Lincoln on Liberty: We are much in need of him.

Lincoln on Liberty: We are much in need of him. 2016-08-02T22:34:07-04:00

Who will replace him?
Who will replace him?

A teacher sees politics play out on the playground.

Strong kids grab the play equipment and do whatever they wish to do while the weaker kids get less. It’s hard to know when to intervene since you do not wish to teach the smaller kids that they cannot stand up for themselves, yet sometimes they cannot. Sometimes the free time of most kids is turned into unfree time as a small cadre of powerful kids dominate the choices.

To maximize liberty on the playground, a teacher may have to intervene to make sure that all kids get to do what they wish (as much as possible) with their toys! This is odd, since the intervention of the even more powerful teacher restrains the choices of the powerful.

The teacher sides with the oppressed against the oppressor.

Liberty for the weak can only be gained by restraining the desires of the strong. The first Republican President of the United States explains:

“The world has never had a good definition of the word liberty, and the American people, just now, are much in want of one. We all declare for liberty; but in using the same word we do not all mean the same thing. With some the word liberty mean for each man to do as he pleases with himself, and the product of his labor; while with others the same word may mean for the some men to do as they please with other men, and the product of other men’s labor. Here are two, not only different, but incompatible things, called by the same name- liberty. And it follows that each of the things is, by the respective parties, called by two different different and incompatible names- liberty and tyranny.

The shepherd drives the wolf from the sheep’s throat, for which the sheep thanks the shepherd as a liberator, while the wolf denounces him for the same act as the destroyer of liberty, especially as the sheep was a black one. Plainly the sheep and the wolf are not agreed upon a definition of the word liberty; and precisely the same difference prevails today among us human creatures, even in the North, and all professing to love liberty. Hence we behold the processes which by which thousands are daily passing from under the yoke of bandage, hailed by some as the advance of liberty, and bewailed by others as the destruction of all liberty. Recently, as it seems, the people of Maryland have been doing something to define liberty; and thanks to them that, in what they have done, the wolf’s dictionary, has been repudiated.”

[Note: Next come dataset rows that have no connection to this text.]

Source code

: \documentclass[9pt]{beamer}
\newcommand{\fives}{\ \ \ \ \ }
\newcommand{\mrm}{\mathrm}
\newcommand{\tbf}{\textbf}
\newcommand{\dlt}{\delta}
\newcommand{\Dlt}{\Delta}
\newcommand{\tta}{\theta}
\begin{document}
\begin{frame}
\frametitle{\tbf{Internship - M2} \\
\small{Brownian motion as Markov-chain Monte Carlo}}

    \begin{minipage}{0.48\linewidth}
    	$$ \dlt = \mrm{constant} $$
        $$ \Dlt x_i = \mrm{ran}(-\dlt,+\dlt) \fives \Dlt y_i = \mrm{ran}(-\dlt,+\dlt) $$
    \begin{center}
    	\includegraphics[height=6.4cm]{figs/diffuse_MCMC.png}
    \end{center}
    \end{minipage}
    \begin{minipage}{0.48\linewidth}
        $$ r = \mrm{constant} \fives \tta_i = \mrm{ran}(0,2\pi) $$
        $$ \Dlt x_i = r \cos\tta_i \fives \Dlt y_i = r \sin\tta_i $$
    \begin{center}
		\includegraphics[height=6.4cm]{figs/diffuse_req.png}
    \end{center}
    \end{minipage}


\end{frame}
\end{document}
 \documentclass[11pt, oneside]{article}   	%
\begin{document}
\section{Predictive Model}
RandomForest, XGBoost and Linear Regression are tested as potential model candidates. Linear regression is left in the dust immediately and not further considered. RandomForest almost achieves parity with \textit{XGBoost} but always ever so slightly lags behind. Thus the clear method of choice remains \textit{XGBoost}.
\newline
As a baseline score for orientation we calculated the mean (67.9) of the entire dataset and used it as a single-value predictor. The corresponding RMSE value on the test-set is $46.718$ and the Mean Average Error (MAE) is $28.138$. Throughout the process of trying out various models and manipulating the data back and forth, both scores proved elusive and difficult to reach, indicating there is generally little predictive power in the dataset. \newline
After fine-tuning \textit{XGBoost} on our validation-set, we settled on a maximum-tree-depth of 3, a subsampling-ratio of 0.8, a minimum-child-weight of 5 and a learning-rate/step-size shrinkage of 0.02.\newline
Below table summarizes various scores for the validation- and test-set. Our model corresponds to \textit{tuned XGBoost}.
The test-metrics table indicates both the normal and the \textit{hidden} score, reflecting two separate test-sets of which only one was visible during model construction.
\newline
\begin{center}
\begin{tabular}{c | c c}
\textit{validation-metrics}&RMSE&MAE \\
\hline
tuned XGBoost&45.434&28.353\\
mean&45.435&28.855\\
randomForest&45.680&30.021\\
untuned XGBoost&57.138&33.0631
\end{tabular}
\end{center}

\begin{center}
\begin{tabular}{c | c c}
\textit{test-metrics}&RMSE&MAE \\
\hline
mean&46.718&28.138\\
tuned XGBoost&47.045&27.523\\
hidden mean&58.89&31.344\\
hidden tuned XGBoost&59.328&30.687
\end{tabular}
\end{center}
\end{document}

Lincoln is at odds with a thinker like Nietzsche. Lincoln knows that everyone will benefit if each human gets autonomy and the use of the “sweat of his brow.” If we are not free to use what we make as we choose, then we are not free. The difficulty is that some people are “wolves” (to use Lincoln’s language) and they want freedom from sweating! They will live on other’s labor. The slaveholder in the South was a wolf as is the bully on the playground or in modern society.

The bully in modern politics or social life is not as wicked as the slave master, but he shares one characteristic with him. The political bully has no genuine ideas, but steals them from other people. He does none of the work of learning in order to create. If challenged with inaccuracy, the bully has the perfect response: he attacks. A very effective bully knows who to find the weaknesses of his opponent, his insecurities, and flaws. If the political or social bully is allowed to win, then he glories in his “victory.”

He can know nothing and win the illusion of scholarship or political gravitas. The ultimate modern bully can exist without ever doing anything other than demonize the weak. By punching down, he gains victory after victory . . . like a boxer who only fights patsies. Still, many people will admire the undefeated “champ” and flock to his banner.

Liberty for the wolf means death to the sheep. Liberty for a bully means mental enslavement for the majority. The job of a republic is stop the wolves from taking liberty from the sheep . . . even if it means all of us sheep banding together to stop the wolf!

Christianity agrees with Lincoln (not surprisingly). We oppose the bullies and like the men of Maryland, repudiate the dictionary of wolves. Instead, we side with the sheep knowing we all are sheep to God!